I can’t stand the sound of my own voice. When I was forced to narrate a documentary when Tom Waits backed out at the last minute, leaving our broke production on the hook for the studio rental, it was torture having to listen to my voice spool through the rest of the editing process and the mix. Every line grated on me, sounding stiff, stupid, mispronounced, off-tone. When the film was broadcast in Australia, they seemed to agree. They had me dubbed in Australian. They said it was because no one down there would understand my heavy American accent.

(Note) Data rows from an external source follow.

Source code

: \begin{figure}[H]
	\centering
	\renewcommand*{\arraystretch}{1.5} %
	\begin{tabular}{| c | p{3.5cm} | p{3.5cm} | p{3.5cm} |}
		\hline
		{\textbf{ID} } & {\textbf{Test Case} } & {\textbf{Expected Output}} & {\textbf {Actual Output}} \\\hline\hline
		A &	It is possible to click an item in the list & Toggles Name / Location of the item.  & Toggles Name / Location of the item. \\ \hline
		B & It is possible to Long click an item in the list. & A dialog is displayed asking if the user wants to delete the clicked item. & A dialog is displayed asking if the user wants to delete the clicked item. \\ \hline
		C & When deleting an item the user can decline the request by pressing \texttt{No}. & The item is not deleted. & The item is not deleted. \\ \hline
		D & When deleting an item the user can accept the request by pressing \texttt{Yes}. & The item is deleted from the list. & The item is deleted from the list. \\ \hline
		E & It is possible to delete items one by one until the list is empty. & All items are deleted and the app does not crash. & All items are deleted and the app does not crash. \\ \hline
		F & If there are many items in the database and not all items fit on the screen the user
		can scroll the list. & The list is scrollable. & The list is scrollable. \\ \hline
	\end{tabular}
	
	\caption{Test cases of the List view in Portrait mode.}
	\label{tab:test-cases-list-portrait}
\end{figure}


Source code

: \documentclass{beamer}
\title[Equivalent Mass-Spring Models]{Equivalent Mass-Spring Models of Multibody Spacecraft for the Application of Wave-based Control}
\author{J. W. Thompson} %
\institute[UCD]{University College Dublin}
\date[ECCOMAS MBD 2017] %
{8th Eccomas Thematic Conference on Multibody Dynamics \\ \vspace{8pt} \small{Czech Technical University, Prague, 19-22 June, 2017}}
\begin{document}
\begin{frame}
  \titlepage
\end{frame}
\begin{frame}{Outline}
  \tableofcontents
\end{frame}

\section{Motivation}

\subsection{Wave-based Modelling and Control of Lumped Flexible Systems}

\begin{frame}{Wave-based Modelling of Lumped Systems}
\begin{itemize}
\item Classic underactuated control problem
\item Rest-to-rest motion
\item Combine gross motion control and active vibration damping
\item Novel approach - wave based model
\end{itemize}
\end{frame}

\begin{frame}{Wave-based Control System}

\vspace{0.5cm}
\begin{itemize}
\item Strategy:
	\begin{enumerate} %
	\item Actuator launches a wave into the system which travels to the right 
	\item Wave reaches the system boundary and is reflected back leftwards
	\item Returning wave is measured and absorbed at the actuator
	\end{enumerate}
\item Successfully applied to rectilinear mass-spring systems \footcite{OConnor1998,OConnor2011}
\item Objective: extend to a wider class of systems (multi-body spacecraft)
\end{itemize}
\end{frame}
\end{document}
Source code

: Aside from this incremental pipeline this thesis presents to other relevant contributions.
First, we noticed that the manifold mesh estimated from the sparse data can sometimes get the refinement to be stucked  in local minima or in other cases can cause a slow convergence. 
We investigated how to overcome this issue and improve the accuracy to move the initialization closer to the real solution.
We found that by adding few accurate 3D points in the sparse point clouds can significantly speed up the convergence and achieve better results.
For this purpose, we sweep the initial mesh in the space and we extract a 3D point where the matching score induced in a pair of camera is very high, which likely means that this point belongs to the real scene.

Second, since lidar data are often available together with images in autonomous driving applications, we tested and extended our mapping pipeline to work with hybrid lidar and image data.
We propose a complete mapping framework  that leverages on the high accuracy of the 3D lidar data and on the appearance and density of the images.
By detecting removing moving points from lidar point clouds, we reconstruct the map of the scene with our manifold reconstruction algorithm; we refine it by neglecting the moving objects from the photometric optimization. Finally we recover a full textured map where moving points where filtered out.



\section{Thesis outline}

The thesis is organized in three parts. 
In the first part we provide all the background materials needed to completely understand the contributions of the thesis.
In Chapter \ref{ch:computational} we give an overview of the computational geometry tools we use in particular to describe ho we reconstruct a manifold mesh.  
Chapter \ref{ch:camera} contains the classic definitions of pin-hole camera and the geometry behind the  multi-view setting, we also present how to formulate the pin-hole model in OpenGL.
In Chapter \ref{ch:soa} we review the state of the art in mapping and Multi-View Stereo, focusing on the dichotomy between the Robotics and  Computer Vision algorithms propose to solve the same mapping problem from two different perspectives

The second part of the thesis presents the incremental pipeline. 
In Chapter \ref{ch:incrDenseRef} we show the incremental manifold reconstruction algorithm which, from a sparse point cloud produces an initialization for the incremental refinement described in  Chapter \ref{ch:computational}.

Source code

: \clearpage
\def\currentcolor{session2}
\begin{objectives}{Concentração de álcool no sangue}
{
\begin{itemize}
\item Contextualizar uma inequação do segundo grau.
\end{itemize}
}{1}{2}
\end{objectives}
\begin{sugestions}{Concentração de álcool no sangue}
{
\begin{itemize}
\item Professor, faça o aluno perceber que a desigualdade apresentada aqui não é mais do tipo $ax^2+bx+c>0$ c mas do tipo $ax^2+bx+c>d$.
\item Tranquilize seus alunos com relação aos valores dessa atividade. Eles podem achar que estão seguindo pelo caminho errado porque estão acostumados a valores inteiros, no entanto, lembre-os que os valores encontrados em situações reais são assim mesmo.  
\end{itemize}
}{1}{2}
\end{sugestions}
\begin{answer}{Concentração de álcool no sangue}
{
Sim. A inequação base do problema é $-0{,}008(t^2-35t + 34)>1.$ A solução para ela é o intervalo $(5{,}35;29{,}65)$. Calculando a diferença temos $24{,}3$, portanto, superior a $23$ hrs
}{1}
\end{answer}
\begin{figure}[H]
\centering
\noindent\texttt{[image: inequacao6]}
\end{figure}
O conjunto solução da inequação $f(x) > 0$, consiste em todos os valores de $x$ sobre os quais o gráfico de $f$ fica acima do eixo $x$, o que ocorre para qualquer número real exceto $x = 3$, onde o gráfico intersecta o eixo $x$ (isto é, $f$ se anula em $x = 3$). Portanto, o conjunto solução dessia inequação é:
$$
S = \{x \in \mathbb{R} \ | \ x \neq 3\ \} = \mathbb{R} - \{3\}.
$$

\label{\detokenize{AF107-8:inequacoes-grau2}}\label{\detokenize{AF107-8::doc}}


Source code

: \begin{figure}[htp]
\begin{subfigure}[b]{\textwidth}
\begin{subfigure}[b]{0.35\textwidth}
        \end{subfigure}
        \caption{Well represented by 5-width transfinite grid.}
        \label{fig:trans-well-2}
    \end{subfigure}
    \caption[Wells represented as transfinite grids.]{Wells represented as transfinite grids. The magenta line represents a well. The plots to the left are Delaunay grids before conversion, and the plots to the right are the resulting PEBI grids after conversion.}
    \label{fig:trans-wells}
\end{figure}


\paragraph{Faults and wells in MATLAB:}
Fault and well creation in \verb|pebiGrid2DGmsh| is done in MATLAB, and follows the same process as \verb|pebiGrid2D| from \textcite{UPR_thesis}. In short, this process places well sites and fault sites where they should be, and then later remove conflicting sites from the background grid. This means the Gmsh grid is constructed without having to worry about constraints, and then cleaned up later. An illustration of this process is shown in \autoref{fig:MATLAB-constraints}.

What with the huge quantity of audiobooks being produced these days, there’s an efficient system in place for finding a narrator. It’s right at the Amazon subsidiary where you will eventually publish the audiobook. You upload a page or two of the book, and list it as open for auditions. The next thing you know, your inbox is filled with recordings. Some of them are pros, some of them read as if they were delivering the Gettysburg Address to a high school public speaking class. None of them sounded right. I began to accept what I already knew, but had been resisting: that the only person who should read the book was me. It’s a personal story written in the first person, after all, and all those voices reading it as if the story was happening to them rang untrue. At least to me.

After reviewing 127 auditions, I knew it wouldn’t work. I gave up on it, and, because I couldn’t stand the idea of doing it myself, gave up on turning the book into an audiobook.

Then, when Roo and I were in Utah a couple of years ago, I decided to give it a go. What did I have to lose by plugging a mic into the computer and giving it a go?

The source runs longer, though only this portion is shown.